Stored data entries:
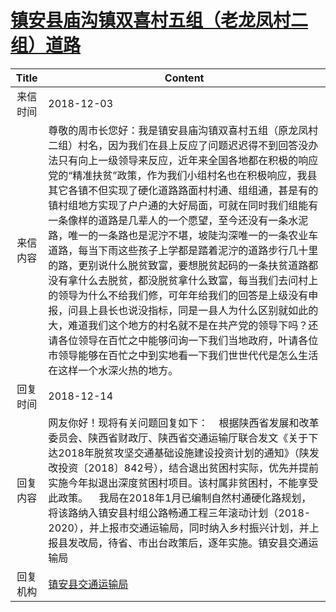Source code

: # <a href="http://www.shangluo.gov.cn/zmhd/ldxxxx.jsp?urltype=leadermail.LeaderMailContentUrl&wbtreeid=1112&leadermailid=5049">镇安县庙沟镇双喜村五组（老龙凤村二组）道路</a>
|Title|Content|
|:---:|---|
|来信时间|2018-12-03|
|来信内容|尊敬的周市长您好：我是镇安县庙沟镇双喜村五组（原龙凤村二组）村名，因为我们在县上反应了问题迟迟得不到回答没办法只有向上一级领导来反应，近年来全国各地都在积极的响应党的“精准扶贫”政策，作为我们小组村名也在积极响应，我县其它各镇不但实现了硬化道路路面村村通、组组通，甚是有的镇村组地方实现了户户通的大好局面，可就在同时我们组能有一条像样的道路是几辈人的一个愿望，至今还没有一条水泥路，唯一的一条路也是泥泞不堪，坡陡沟深唯一的一条农业车道路，每当下雨这些孩子上学都是踏着泥泞的道路步行几十里的路，更别说什么脱贫致富，要想脱贫起码的一条扶贫道路都没有拿什么去脱贫，都没脱贫拿什么致富，每当我们去问村上的领导为什么不给我们修，可年年给我们的回答是上级没有申报，问县上县长也说没指标，同是一县人为什么区别就如此的大，难道我们这个地方的村名就不是在共产党的领导下吗？还请各位领导在百忙之中能够问询一下我们当地政府，叶请各位市领导能够在百忙之中到实地看一下我们世世代代是怎么生活在这样一个水深火热的地方。|
|回复时间|2018-12-14|
|回复内容|网友你好！现将有关问题回复如下：    根据陕西省发展和改革委员会、陕西省财政厅、陕西省交通运输厅联合发文《关于下达2018年脱贫攻坚交通基础设施建设投资计划的通知》（陕发改投资〔2018〕842号），结合退出贫困村实际，优先并提前实施今年拟退出深度贫困村项目。该村属非贫困村，不能享受此政策。    我局在2018年1月已编制自然村通硬化路规划，将该路纳入镇安县村组公路畅通工程三年滚动计划（2018-2020），并上报市交通运输局，同时纳入乡村振兴计划，并上报县发改局，待省、市出台政策后，逐年实施。镇安县交通运输局|
|回复机构|<a href="../../categories/agencies/镇安县交通运输局.md">镇安县交通运输局</a>|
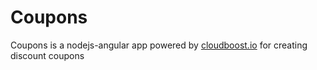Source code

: # Coupons

Coupons is a nodejs-angular app powered by [cloudboost.io](https://www.cloudboost.io) for creating discount coupons
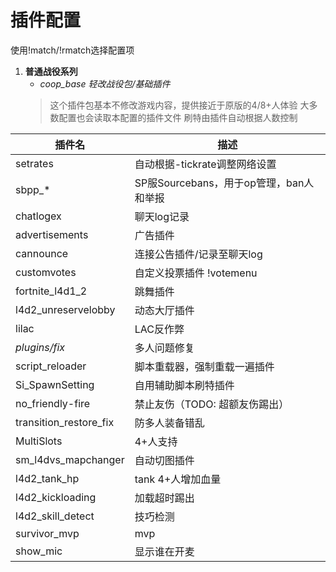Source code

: # 插件配置

使用!match/!rmatch选择配置项

1. **普通战役系列**
   * *coop_base 轻改战役包/基础插件*
    > 这个插件包基本不修改游戏内容，提供接近于原版的4/8+人体验
    > 大多数配置也会读取本配置的插件文件
    > 刷特由插件自动根据人数控制
    
| 插件名              | 描述                                    |
| ------------------- | --------------------------------------- |
| setrates            | 自动根据-tickrate调整网络设置           |
| sbpp_*              | SP服Sourcebans，用于op管理，ban人和举报 |
| chatlogex           | 聊天log记录                             |
| advertisements      | 广告插件                                |
| cannounce           | 连接公告插件/记录至聊天log              |
| customvotes         | 自定义投票插件 !votemenu                |
| fortnite_l4d1_2     | 跳舞插件                                |
| l4d2_unreservelobby | 动态大厅插件                            |
| lilac               | LAC反作弊                               |
| *plugins/fix*       | 多人问题修复                            |
| script_reloader     | 脚本重载器，强制重载一遍插件            |
| Si_SpawnSetting     | 自用辅助脚本刷特插件                    |
| no_friendly-fire     | 禁止友伤（TODO: 超额友伤踢出）                 |
|transition_restore_fix|防多人装备错乱|
|MultiSlots|4+人支持|
|sm_l4dvs_mapchanger|自动切图插件|
|l4d2_tank_hp|tank 4+人增加血量|
|l4d2_kickloading|加载超时踢出|
|l4d2_skill_detect|技巧检测|
|survivor_mvp|mvp|
|show_mic|显示谁在开麦|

Activity:
Across the data, pull every line containing the string "href".

Output for this task:
: # <a href="http://www.shangluo.gov.cn/zmhd/ldxxxx.jsp?urltype=leadermail.LeaderMailContentUrl&wbtreeid=1112&leadermailid=5049">镇安县庙沟镇双喜村五组（老龙凤村二组）道路</a>
|回复机构|<a href="../../categories/agencies/镇安县交通运输局.md">镇安县交通运输局</a>|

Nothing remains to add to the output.